Tillie Anderson (April 23, 1875 – April 29, 1965) was a road and track cyclist. Tillie, a Swedish immigrant and, from all accounts, an extremely strong-willed individual, outpaced the best of the best on the wheel, with times that are still impressive today. Born in Skåne, Sweden in 1875, Tillie emigrated to Chicago in 1891 at the age of 16. At 18, she had saved enough money working as a seamstress to buy her first bicycle. During the summer of 1895, she took part in the race over the Elgin-Aurora (Ill.) century course and broke the century record. She later traveled around the country taking part in six-day bicycle races for women, which involved racing at top speed two hours each evening for six consecutive days. Tillie was 20 years old when the League of American Wheelmen recognized her as the best woman cyclist in the world.
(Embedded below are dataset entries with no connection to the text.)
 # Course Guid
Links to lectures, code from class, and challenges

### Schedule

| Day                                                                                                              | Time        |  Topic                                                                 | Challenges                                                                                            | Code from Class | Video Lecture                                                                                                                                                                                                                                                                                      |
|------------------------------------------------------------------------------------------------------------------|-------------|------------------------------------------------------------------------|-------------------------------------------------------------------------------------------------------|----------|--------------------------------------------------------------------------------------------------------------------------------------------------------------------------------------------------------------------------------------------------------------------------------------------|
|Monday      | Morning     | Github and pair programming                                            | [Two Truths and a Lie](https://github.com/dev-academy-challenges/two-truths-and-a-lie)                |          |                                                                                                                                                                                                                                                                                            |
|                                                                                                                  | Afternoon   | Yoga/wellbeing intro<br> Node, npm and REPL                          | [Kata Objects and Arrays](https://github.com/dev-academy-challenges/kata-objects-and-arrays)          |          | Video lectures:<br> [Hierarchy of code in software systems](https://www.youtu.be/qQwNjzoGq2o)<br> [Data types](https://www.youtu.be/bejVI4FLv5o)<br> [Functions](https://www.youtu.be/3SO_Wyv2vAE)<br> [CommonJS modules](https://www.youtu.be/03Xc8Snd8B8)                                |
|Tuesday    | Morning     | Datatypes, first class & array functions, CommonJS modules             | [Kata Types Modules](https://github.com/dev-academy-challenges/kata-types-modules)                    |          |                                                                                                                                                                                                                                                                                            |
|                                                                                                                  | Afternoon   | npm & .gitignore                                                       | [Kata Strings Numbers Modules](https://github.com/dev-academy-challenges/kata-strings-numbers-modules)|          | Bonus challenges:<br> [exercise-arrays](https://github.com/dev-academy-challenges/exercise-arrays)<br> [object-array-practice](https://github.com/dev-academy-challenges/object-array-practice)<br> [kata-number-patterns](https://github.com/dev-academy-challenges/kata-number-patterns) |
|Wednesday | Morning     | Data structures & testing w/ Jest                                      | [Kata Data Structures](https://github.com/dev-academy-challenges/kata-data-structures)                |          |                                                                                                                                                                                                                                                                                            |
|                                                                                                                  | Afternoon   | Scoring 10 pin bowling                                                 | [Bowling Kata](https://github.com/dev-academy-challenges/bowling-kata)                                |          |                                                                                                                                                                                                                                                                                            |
In June 2000 – 105 years later - Tillie was posthumously inducted into the United States Bicycling Hall of Fame , an undisputed champion and a true pioneer in women's athletics. [1]
Anderson held records for practically every distance from sprinting to endurance. She once rode a half-mile in 52 seconds; on another occasion she rode 100 miles in six hours, 52 minutes and 15 seconds. She is reported to have entered 130 races in her career and was first over the finish mark in all but seven races. She remained the unofficial Champion of the World until retiring in 1902, when women were barred from racing due in part to the level of danger involved in the sport and the suppression of women in sports. [2] [3]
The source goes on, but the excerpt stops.